Your objective: Would you copy each line of the records that includes the word "yarn"?

Data provided:
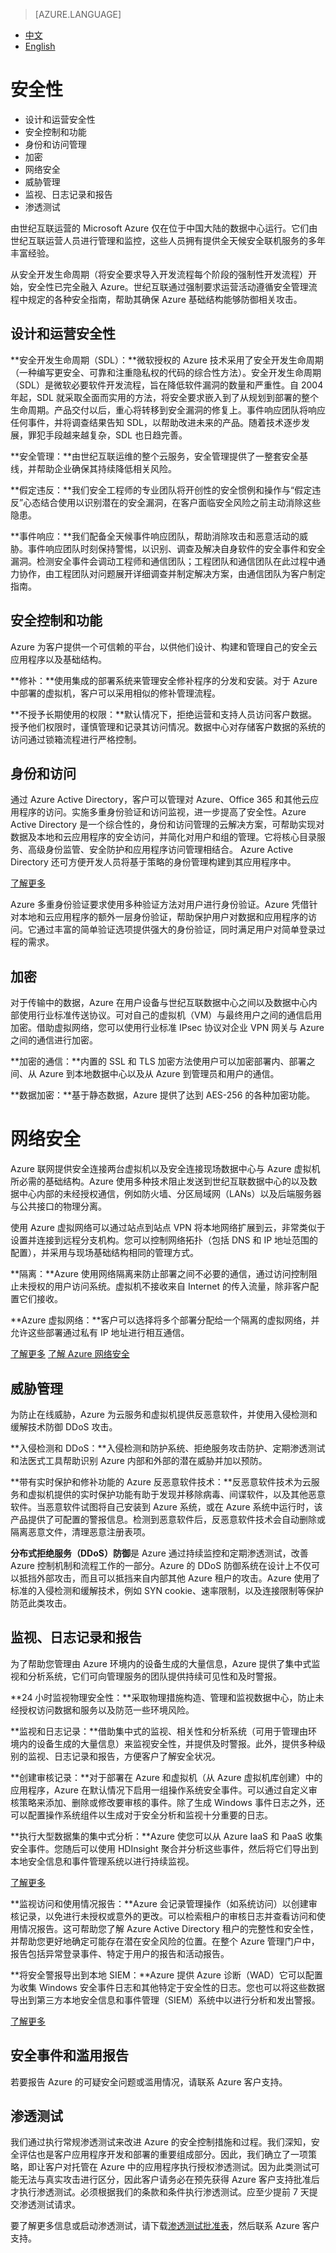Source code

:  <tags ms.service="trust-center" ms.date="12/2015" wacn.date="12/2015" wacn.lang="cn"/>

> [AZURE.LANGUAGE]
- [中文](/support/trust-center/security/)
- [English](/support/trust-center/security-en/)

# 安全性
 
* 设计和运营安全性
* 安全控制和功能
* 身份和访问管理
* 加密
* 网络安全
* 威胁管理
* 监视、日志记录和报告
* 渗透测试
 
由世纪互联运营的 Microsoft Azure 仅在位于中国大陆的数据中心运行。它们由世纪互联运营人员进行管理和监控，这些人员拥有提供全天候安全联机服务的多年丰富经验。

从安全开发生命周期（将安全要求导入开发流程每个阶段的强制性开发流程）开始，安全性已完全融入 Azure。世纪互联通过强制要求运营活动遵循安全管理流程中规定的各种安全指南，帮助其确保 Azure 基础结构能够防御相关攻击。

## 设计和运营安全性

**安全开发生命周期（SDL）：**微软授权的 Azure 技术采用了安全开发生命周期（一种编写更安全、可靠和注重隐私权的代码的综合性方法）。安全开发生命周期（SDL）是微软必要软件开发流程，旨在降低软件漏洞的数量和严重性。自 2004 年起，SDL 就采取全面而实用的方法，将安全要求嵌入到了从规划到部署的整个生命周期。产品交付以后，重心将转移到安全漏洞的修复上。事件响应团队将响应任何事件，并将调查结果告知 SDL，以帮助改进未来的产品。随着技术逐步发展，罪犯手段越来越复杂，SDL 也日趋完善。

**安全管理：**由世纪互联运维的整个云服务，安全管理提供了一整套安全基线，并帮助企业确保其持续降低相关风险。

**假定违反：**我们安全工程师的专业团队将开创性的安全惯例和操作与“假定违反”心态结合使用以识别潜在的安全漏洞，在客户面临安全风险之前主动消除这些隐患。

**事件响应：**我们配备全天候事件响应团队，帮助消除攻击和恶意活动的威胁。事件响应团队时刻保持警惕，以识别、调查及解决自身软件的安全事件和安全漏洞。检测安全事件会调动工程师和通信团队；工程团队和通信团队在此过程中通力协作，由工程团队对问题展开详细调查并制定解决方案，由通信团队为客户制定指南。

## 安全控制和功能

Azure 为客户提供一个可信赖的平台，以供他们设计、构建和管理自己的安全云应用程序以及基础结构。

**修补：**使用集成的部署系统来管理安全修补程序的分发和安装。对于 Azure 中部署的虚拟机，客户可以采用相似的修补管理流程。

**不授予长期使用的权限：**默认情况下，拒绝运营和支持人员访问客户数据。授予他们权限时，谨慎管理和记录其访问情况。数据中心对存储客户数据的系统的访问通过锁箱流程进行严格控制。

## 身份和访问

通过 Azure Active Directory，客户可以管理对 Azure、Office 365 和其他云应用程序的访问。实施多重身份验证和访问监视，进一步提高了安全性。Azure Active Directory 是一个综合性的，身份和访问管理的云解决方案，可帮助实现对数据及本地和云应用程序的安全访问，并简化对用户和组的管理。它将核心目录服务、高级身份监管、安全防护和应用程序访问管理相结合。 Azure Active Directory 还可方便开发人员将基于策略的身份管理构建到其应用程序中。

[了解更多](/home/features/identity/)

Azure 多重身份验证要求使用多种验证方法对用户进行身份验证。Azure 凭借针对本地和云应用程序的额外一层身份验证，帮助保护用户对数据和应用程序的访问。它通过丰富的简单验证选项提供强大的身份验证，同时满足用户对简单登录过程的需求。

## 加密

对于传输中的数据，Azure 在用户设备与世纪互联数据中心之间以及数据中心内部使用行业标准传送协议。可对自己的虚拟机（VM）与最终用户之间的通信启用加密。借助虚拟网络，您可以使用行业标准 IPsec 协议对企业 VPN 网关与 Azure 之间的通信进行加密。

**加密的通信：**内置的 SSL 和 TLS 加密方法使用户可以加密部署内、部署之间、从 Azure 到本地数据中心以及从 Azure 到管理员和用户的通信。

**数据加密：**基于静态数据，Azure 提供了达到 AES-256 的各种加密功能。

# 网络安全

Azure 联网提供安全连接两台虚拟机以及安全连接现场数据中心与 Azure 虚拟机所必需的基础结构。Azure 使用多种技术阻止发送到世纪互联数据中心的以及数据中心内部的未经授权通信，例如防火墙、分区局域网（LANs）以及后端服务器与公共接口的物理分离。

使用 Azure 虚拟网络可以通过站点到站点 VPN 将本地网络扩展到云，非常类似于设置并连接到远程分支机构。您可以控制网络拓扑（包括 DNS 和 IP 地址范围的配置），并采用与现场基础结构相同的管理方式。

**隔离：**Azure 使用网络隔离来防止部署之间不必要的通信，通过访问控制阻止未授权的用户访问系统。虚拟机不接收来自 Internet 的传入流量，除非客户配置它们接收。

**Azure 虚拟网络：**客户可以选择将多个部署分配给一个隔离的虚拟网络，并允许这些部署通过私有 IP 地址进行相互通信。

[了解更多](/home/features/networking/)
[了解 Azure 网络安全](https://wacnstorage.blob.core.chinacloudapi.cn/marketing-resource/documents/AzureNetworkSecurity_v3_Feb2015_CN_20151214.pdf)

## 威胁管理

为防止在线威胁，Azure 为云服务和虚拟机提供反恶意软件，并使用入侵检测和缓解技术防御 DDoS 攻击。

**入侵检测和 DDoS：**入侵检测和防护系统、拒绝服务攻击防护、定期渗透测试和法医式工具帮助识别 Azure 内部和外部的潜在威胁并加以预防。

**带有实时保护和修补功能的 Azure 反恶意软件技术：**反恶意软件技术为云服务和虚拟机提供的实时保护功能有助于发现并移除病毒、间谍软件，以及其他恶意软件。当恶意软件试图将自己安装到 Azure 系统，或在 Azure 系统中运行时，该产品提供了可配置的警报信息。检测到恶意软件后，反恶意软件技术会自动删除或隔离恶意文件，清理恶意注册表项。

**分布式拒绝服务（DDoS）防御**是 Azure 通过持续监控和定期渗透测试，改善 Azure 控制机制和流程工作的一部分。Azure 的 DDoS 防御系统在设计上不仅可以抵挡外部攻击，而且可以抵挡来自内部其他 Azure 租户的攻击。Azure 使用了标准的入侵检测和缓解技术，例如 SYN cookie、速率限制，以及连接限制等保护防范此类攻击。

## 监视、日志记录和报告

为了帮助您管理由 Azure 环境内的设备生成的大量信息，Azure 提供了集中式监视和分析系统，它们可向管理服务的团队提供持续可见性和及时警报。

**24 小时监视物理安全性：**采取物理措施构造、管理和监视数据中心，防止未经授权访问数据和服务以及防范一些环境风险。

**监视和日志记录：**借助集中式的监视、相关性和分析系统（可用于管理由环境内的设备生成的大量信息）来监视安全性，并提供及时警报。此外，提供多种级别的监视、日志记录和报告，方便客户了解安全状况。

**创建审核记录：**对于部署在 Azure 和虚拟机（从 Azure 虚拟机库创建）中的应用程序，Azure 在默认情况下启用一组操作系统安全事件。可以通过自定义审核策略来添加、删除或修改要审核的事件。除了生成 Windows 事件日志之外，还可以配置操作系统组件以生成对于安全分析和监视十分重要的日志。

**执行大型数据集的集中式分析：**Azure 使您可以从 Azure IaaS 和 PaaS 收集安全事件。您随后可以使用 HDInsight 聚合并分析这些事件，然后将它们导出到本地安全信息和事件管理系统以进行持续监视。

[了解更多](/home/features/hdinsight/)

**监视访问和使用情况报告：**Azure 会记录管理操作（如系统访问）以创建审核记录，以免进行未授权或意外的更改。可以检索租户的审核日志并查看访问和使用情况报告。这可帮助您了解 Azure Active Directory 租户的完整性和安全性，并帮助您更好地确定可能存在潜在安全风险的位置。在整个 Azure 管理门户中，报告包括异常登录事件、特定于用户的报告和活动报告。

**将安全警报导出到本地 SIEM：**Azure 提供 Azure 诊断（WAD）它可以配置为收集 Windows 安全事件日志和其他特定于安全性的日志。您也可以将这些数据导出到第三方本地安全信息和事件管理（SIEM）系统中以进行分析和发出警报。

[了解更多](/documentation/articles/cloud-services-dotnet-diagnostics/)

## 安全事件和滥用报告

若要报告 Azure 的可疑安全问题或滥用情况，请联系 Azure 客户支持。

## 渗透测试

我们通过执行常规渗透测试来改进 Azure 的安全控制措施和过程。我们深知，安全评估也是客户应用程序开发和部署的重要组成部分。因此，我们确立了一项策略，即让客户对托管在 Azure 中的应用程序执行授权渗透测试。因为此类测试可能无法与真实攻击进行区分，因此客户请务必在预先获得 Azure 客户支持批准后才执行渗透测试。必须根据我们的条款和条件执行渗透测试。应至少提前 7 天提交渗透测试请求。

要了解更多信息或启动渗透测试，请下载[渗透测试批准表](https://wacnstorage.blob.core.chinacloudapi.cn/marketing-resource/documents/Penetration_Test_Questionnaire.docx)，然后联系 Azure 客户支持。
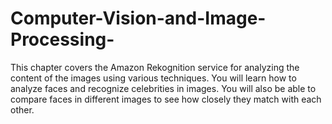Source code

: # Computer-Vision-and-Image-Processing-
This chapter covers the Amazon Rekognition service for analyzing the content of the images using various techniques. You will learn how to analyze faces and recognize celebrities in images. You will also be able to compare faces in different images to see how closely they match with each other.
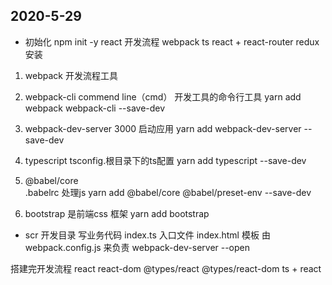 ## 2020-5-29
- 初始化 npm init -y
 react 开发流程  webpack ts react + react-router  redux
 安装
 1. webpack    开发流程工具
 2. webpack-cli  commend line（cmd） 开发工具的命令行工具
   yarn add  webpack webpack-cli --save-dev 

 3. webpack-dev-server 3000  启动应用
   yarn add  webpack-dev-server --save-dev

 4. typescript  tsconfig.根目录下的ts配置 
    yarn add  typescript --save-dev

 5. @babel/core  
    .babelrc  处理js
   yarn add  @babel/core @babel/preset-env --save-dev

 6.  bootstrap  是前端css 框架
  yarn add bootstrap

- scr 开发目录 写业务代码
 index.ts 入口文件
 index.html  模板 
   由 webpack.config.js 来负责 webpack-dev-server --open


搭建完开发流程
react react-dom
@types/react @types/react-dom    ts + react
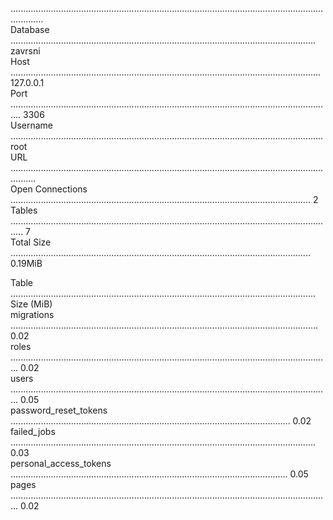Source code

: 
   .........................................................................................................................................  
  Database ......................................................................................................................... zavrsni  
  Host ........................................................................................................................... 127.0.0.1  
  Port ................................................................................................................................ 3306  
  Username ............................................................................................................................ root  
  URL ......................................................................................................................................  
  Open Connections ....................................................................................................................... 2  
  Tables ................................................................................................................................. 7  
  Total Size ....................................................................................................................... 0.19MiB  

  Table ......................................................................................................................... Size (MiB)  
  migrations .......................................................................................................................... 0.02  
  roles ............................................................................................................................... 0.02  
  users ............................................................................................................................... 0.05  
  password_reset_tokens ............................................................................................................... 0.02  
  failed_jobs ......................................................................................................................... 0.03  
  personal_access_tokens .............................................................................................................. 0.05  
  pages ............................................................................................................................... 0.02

Response:
   yarn add  webpack webpack-cli --save-dev 
   yarn add  webpack-dev-server --save-dev
    yarn add  typescript --save-dev
   yarn add  @babel/core @babel/preset-env --save-dev
  yarn add bootstrap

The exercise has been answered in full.